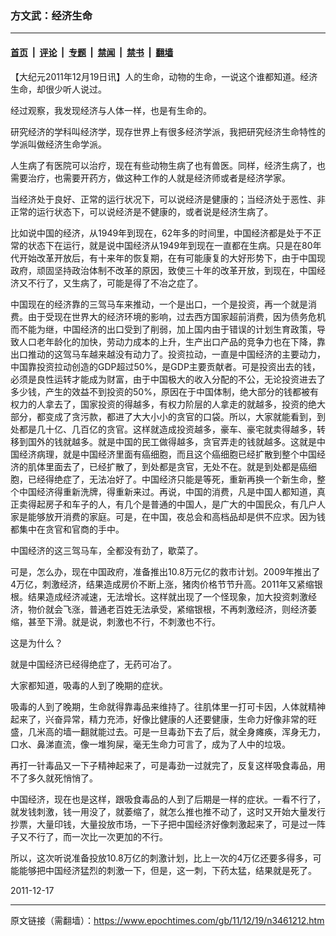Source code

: ### 方文武：经济生命

---

#### [首页](../../../..?n3461212) &nbsp;|&nbsp; [评论](../../../../../epoch-comment?n3461212) &nbsp;|&nbsp; [专题](../../../../../epoch-special?n3461212) &nbsp;|&nbsp; [禁闻](../../../../../epoch-news?n3461212) &nbsp;|&nbsp; [禁书](../../../../../books?n3461212) &nbsp;|&nbsp; [翻墙](https://github.com/gfw-breaker/nogfw/blob/master/README.md?n3461212)


<div class="post_content" id="artbody" itemprop="articleBody">
 <!-- article content begin -->
 <p>
  【大纪元2011年12月19日讯】人的生命，动物的生命，一说这个谁都知道。经济生命，却很少听人说过。
 </p>
 <p>
  经过观察，我发现经济与人体一样，也是有生命的。
 </p>
 <p>
  研究经济的学科叫经济学，现存世界上有很多经济学派，我把研究经济生命特性的学派叫做经济生命学派。
 </p>
 <p>
  人生病了有医院可以治疗，现在有些动物生病了也有兽医。同样，经济生病了，也需要治疗，也需要开药方，做这种工作的人就是经济师或者是经济学家。
 </p>
 <p>
  当经济处于良好、正常的运行状况下，可以说经济是健康的；当经济处于恶性、非正常的运行状态下，可以说经济是不健康的，或者说是经济生病了。
 </p>
 <p>
  比如说中国的经济，从1949年到现在，62年多的时间里，中国经济都是处于不正常的状态下在运行，就是说中国经济从1949年到现在一直都在生病。只是在80年代开始改革开放后，有十来年的恢复期，在有可能康复的大好形势下，由于中国现政府，顽固坚持政治体制不改革的原因，致使三十年的改革开放，到现在，中国经济又不行了，又生病了，可能是得了不冶之症了。
 </p>
 <p>
  中国现在的经济靠的三驾马车来推动，一个是出口，一个是投资，再一个就是消费。由于受现在世界大的经济环境的影响，过去西方国家超前消费，因为债务危机而不能为继，中国经济的出口受到了削弱，加上国内由于错误的计划生育政策，导致人口老年龄化的加快，劳动力成本的上升，生产出口产品的竞争力也在下降，靠出口推动的这驾马车越来越没有动力了。投资拉动，一直是中国经济的主要动力，中国靠投资拉动创造的GDP超过50%，是GDP主要贡献者。可是投资出去的钱，必须是良性运转才能成为财富，由于中国极大的收入分配的不公，无论投资进去了多少钱，产生的效益不到投资的50%，原因在于中国体制，绝大部分的钱都被有权力的人拿去了，国家投资的得越多，有权力阶层的人拿走的就越多，投资的绝大部分，都变成了贪污款，都进了大大小小的贪官的口袋。所以，大家就能看到，到处都是几十亿、几百亿的贪官。这样就造成投资越多，豪车、豪宅就卖得越多，转移到国外的钱就越多。就是中国的民工做得越多，贪官弄走的钱就越多。这就是中国经济病理，就是中国经济里面有癌细胞，而且这个癌细胞已经扩散到整个中国经济的肌体里面去了，已经扩散了，到处都是贪官，无处不在。就是到处都是癌细胞，已经得绝症了，无法冶好了。中国经济只能是等死，重新再换一个新生命，整个中国经济得重新洗牌，得重新来过。再说，中国的消费，凡是中国人都知道，真正卖得起房子和车子的人，有几个是普通的中国人，是广大的中国民众，有几户人家是能够放开消费的家庭。可是，在中国，夜总会和高档品却是供不应求。因为钱都集中在贪官和官商的手中。
 </p>
 <p>
  中国经济的这三驾马车，全都没有劲了，歇菜了。
 </p>
 <p>
  可是，怎么办，现在中国政府，准备推出10.8万元亿的救市计划。2009年推出了4万亿，刺激经济，结果造成房价不断上涨，猪肉价格节节升高。2011年又紧缩银根。结果造成经济减速，无法增长。这样就出现了一个怪现象，加大投资刺激经济，物价就会飞涨，普通老百姓无法承受，紧缩银根，不再刺激经济，则经济萎缩，甚至下滑。就是说，刺激也不行，不刺激也不行。
 </p>
 <p>
  这是为什么？
 </p>
 <p>
  就是中国经济已经得绝症了，无药可冶了。
 </p>
 <p>
  大家都知道，吸毒的人到了晚期的症状。
 </p>
 <p>
  吸毒的人到了晚期，生命就得靠毒品来维持了。往肌体里一打可卡因，人体就精神起来了，兴奋异常，精力充沛，好像比健康的人还要健康，生命力好像非常的旺盛，几米高的墙一翻就能过去。可是一旦毒劲下去了后，就全身瘫痪，浑身无力，口水、鼻涕直流，像一堆狗屎，毫无生命力可言了，成为了人中的垃圾。
 </p>
 <p>
  再打一针毒品又一下子精神起来了，可是毒劲一过就完了，反复这样吸食毒品，用不了多久就死悄悄了。
 </p>
 <p>
  中国经济，现在也是这样，跟吸食毒品的人到了后期是一样的症状。一看不行了，就发钱刺激，钱一用没了，就萎缩了，就怎么推也推不动了，这时又开始大量发行抄票，大量印钱，大量投放市场，一下子把中国经济好像刺激起来了，可是过一阵子又不行了，而一次比一次更加的不行。
 </p>
 <p>
  所以，这次听说准备投放10.8万亿的刺激计划，比上一次的4万亿还要多得多，可能能够把中国经济猛烈的刺激一下，但是，这一刺，下药太猛，结果就是死了。
 </p>
 <p>
  2011-12-17
 </p>
 <!-- article content end -->
 <div id="below_article_ad">
 </div>
</div>


---

原文链接（需翻墙）：https://www.epochtimes.com/gb/11/12/19/n3461212.htm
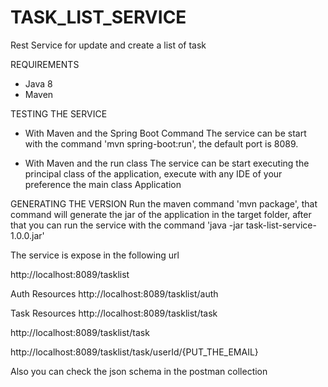 # TASK_LIST_SERVICE

Rest Service for update and create a list of task

REQUIREMENTS
- Java 8
- Maven

TESTING THE SERVICE

- With Maven and the Spring Boot Command
  The service can be start with the command 'mvn spring-boot:run', the default port is 8089.

- With Maven and the run class
  The service can be start executing the principal class of the application, execute with any IDE of
  your preference the main class Application

GENERATING THE VERSION
Run the maven command 'mvn package', that command will generate the jar of the application in the target folder,
after that you can run the service with the command 'java -jar task-list-service-1.0.0.jar'

The service is expose in the following url

http://localhost:8089/tasklist

Auth Resources
http://localhost:8089/tasklist/auth

Task Resources
http://localhost:8089/tasklist/task

http://localhost:8089/tasklist/task

http://localhost:8089/tasklist/task/userId/{PUT_THE_EMAIL}

Also you can check the json schema in the postman collection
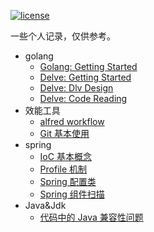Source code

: 
[![license](https://img.shields.io/badge/license-Apache--2.0-green.svg)](https://raw.githubusercontent.com/elseifer/elseifer.github.io/master/LICENSE)

一些个人记录，仅供参考。

- golang
  - [Golang: Getting Started](golang/Go-getting-started.md)
  - [Delve: Getting Started](golang/Dlv-learning.md)
  - [Delve: Dlv Design](golang/Dlv-design.md)
  - [Delve: Code Reading](golang/Dlv-Code-Reading.md)
- 效能工具
  - [alfred workflow](smart-tools/debug-with-alfred-workflow.md)
  - [Git 基本使用](smart-tools/Git-Usage.md)
- spring
  - [IoC 基本概念](spring-learning/What-is-IoC.md)
  - [Profile 机制](spring-learning/Profile.md)
  - [Spring 配置类](spring-learning/Configuration.md)
  - [Spring 组件扫描](spring-learning/Component-scan.md)
- Java&Jdk
  - [代码中的 Java 兼容性问题](jdk-compatibility/Java-Compatibility.md)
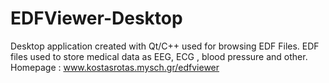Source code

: # EDFViewer-Desktop
Desktop application created with Qt/C++ used for browsing EDF Files.
EDF files used to store medical data as EEG, ECG , blood pressure and other.
Homepage : www.kostasrotas.mysch.gr/edfviewer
--- --- ---
YOUR OBJECTIVE → Copy the records exactly as they appear, excluding images.

ANSWER TO THIS TASK →
Source code

: ### 方文武：经济生命

---

#### [首页](../../../..?n3461212) &nbsp;|&nbsp; [评论](../../../../../epoch-comment?n3461212) &nbsp;|&nbsp; [专题](../../../../../epoch-special?n3461212) &nbsp;|&nbsp; [禁闻](../../../../../epoch-news?n3461212) &nbsp;|&nbsp; [禁书](../../../../../books?n3461212) &nbsp;|&nbsp; [翻墙](https://github.com/gfw-breaker/nogfw/blob/master/README.md?n3461212)


<div class="post_content" id="artbody" itemprop="articleBody">
 <!-- article content begin -->
 <p>
  【大纪元2011年12月19日讯】人的生命，动物的生命，一说这个谁都知道。经济生命，却很少听人说过。
 </p>
 <p>
  经过观察，我发现经济与人体一样，也是有生命的。
 </p>
 <p>
  研究经济的学科叫经济学，现存世界上有很多经济学派，我把研究经济生命特性的学派叫做经济生命学派。
 </p>
 <p>
  人生病了有医院可以治疗，现在有些动物生病了也有兽医。同样，经济生病了，也需要治疗，也需要开药方，做这种工作的人就是经济师或者是经济学家。
 </p>
 <p>
  当经济处于良好、正常的运行状况下，可以说经济是健康的；当经济处于恶性、非正常的运行状态下，可以说经济是不健康的，或者说是经济生病了。
 </p>
 <p>
  比如说中国的经济，从1949年到现在，62年多的时间里，中国经济都是处于不正常的状态下在运行，就是说中国经济从1949年到现在一直都在生病。只是在80年代开始改革开放后，有十来年的恢复期，在有可能康复的大好形势下，由于中国现政府，顽固坚持政治体制不改革的原因，致使三十年的改革开放，到现在，中国经济又不行了，又生病了，可能是得了不冶之症了。
 </p>
 <p>
  中国现在的经济靠的三驾马车来推动，一个是出口，一个是投资，再一个就是消费。由于受现在世界大的经济环境的影响，过去西方国家超前消费，因为债务危机而不能为继，中国经济的出口受到了削弱，加上国内由于错误的计划生育政策，导致人口老年龄化的加快，劳动力成本的上升，生产出口产品的竞争力也在下降，靠出口推动的这驾马车越来越没有动力了。投资拉动，一直是中国经济的主要动力，中国靠投资拉动创造的GDP超过50%，是GDP主要贡献者。可是投资出去的钱，必须是良性运转才能成为财富，由于中国极大的收入分配的不公，无论投资进去了多少钱，产生的效益不到投资的50%，原因在于中国体制，绝大部分的钱都被有权力的人拿去了，国家投资的得越多，有权力阶层的人拿走的就越多，投资的绝大部分，都变成了贪污款，都进了大大小小的贪官的口袋。所以，大家就能看到，到处都是几十亿、几百亿的贪官。这样就造成投资越多，豪车、豪宅就卖得越多，转移到国外的钱就越多。就是中国的民工做得越多，贪官弄走的钱就越多。这就是中国经济病理，就是中国经济里面有癌细胞，而且这个癌细胞已经扩散到整个中国经济的肌体里面去了，已经扩散了，到处都是贪官，无处不在。就是到处都是癌细胞，已经得绝症了，无法冶好了。中国经济只能是等死，重新再换一个新生命，整个中国经济得重新洗牌，得重新来过。再说，中国的消费，凡是中国人都知道，真正卖得起房子和车子的人，有几个是普通的中国人，是广大的中国民众，有几户人家是能够放开消费的家庭。可是，在中国，夜总会和高档品却是供不应求。因为钱都集中在贪官和官商的手中。
 </p>
 <p>
  中国经济的这三驾马车，全都没有劲了，歇菜了。
 </p>
 <p>
  可是，怎么办，现在中国政府，准备推出10.8万元亿的救市计划。2009年推出了4万亿，刺激经济，结果造成房价不断上涨，猪肉价格节节升高。2011年又紧缩银根。结果造成经济减速，无法增长。这样就出现了一个怪现象，加大投资刺激经济，物价就会飞涨，普通老百姓无法承受，紧缩银根，不再刺激经济，则经济萎缩，甚至下滑。就是说，刺激也不行，不刺激也不行。
 </p>
 <p>
  这是为什么？
 </p>
 <p>
  就是中国经济已经得绝症了，无药可冶了。
 </p>
 <p>
  大家都知道，吸毒的人到了晚期的症状。
 </p>
 <p>
  吸毒的人到了晚期，生命就得靠毒品来维持了。往肌体里一打可卡因，人体就精神起来了，兴奋异常，精力充沛，好像比健康的人还要健康，生命力好像非常的旺盛，几米高的墙一翻就能过去。可是一旦毒劲下去了后，就全身瘫痪，浑身无力，口水、鼻涕直流，像一堆狗屎，毫无生命力可言了，成为了人中的垃圾。
 </p>
 <p>
  再打一针毒品又一下子精神起来了，可是毒劲一过就完了，反复这样吸食毒品，用不了多久就死悄悄了。
 </p>
 <p>
  中国经济，现在也是这样，跟吸食毒品的人到了后期是一样的症状。一看不行了，就发钱刺激，钱一用没了，就萎缩了，就怎么推也推不动了，这时又开始大量发行抄票，大量印钱，大量投放市场，一下子把中国经济好像刺激起来了，可是过一阵子又不行了，而一次比一次更加的不行。
 </p>
 <p>
  所以，这次听说准备投放10.8万亿的刺激计划，比上一次的4万亿还要多得多，可能能够把中国经济猛烈的刺激一下，但是，这一刺，下药太猛，结果就是死了。
 </p>
 <p>
  2011-12-17
 </p>
 <!-- article content end -->
 <div id="below_article_ad">
 </div>
</div>


---

原文链接（需翻墙）：https://www.epochtimes.com/gb/11/12/19/n3461212.htm
 # TASK_LIST_SERVICE

Rest Service for update and create a list of task

REQUIREMENTS
- Java 8
- Maven

TESTING THE SERVICE

- With Maven and the Spring Boot Command
  The service can be start with the command 'mvn spring-boot:run', the default port is 8089.

- With Maven and the run class
  The service can be start executing the principal class of the application, execute with any IDE of
  your preference the main class Application

GENERATING THE VERSION
Run the maven command 'mvn package', that command will generate the jar of the application in the target folder,
after that you can run the service with the command 'java -jar task-list-service-1.0.0.jar'

The service is expose in the following url

http://localhost:8089/tasklist

Auth Resources
http://localhost:8089/tasklist/auth

Task Resources
http://localhost:8089/tasklist/task

http://localhost:8089/tasklist/task

http://localhost:8089/tasklist/task/userId/{PUT_THE_EMAIL}

Also you can check the json schema in the postman collection
Source code

: 
[![license](https://img.shields.io/badge/license-Apache--2.0-green.svg)](https://raw.githubusercontent.com/elseifer/elseifer.github.io/master/LICENSE)

一些个人记录，仅供参考。

- golang
  - [Golang: Getting Started](golang/Go-getting-started.md)
  - [Delve: Getting Started](golang/Dlv-learning.md)
  - [Delve: Dlv Design](golang/Dlv-design.md)
  - [Delve: Code Reading](golang/Dlv-Code-Reading.md)
- 效能工具
  - [alfred workflow](smart-tools/debug-with-alfred-workflow.md)
  - [Git 基本使用](smart-tools/Git-Usage.md)
- spring
  - [IoC 基本概念](spring-learning/What-is-IoC.md)
  - [Profile 机制](spring-learning/Profile.md)
  - [Spring 配置类](spring-learning/Configuration.md)
  - [Spring 组件扫描](spring-learning/Component-scan.md)
- Java&Jdk
  - [代码中的 Java 兼容性问题](jdk-compatibility/Java-Compatibility.md)
Source code

: # EDFViewer-Desktop
Desktop application created with Qt/C++ used for browsing EDF Files.
EDF files used to store medical data as EEG, ECG , blood pressure and other.
Homepage : www.kostasrotas.mysch.gr/edfviewer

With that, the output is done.